The Canadian Food Inspection Agency and the US Department of Agriculture have recently issued their joint reminder about pre-certification requirements for ships that have been in areas regulated for Asian gypsy moth (AGM) during specified risk periods.
Asian gypsy moth (AGM) is a serious pest that can be carried on ships and cargo and, if transferred to North America, could have significant negative impacts on local forestry, agriculture and the environment. AGM populations are prevalent in some seaport areas in Far East Russia, Japan, Korea, and Northern China. Therefore, vessels are required to arrive in North American ports free of AGM and with required pre-departure certification.

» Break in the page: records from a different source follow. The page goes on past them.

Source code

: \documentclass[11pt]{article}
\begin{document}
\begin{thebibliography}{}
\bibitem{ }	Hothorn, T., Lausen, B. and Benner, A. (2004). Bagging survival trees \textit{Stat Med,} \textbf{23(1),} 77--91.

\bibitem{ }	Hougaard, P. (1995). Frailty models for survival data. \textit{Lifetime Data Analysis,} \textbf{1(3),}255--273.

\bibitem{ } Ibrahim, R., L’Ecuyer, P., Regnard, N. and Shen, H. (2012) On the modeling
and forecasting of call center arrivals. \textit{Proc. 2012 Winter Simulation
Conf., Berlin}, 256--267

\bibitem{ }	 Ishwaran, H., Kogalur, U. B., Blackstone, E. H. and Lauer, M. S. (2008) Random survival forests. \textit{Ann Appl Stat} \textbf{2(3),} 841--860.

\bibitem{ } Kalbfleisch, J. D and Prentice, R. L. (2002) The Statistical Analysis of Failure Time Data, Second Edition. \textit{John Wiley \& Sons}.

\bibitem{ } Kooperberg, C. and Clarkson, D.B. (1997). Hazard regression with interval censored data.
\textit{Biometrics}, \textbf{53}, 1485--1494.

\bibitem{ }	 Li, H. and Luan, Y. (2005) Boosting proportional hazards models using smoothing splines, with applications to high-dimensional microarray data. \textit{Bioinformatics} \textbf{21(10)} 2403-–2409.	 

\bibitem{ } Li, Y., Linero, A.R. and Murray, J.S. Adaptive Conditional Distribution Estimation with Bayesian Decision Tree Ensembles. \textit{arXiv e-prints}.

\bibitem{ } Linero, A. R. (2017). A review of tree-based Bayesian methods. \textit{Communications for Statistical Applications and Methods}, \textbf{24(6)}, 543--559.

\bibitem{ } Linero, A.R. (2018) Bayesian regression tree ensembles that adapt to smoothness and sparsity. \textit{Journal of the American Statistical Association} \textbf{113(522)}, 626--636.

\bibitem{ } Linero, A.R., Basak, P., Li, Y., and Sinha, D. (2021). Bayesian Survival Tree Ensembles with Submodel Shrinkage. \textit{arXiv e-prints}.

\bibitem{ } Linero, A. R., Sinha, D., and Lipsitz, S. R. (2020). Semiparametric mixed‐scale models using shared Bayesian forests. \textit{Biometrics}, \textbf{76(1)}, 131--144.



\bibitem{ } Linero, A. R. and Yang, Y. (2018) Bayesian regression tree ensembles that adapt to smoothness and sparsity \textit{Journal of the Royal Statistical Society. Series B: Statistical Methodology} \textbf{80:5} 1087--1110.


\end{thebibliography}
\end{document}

During the 2019 and 2020 AGM flight periods, very high numbers of moths were observed in many regulated ports. To prevent a similar high number of vessels with egg masses arriving in 2021, extra vigilance in conducting self-inspection— in addition to obtaining AGM certification— is requested.
For vessels that have called on areas regulated for AGM during the specified risk periods, as outlined in Table 1, the following measures are required:
1. Vessels must be inspected and must obtain pre-departure certification from a recognized certification body. A copy of the certificate, stating that the vessel is free of AGM life stages, must be forwarded to the vessel’s US or Canadian agents. The certificate must be issued from at least the last port of call in a regulated area that was visited during the specific risk period.
2. Vessels must arrive in North American ports free from AGM. To avoid facing rerouting, being ordered out of port for cleaning and other potential impacts associated with mitigating the risk of entry of AGM to North America, shipping lines should perform intensive vessel self-inspections to look for, remove (scrape off) and properly dispose of or destroy all egg masses and other life stages of AGM prior to entering US and Canadian ports.
3. Vessels must provide two-year port of call data, at least 96 hours prior to arrival in a North American port, to the vessel’s Canadian or U.S. agent. The agent is to ensure that this information is provided to US or Canadian officials.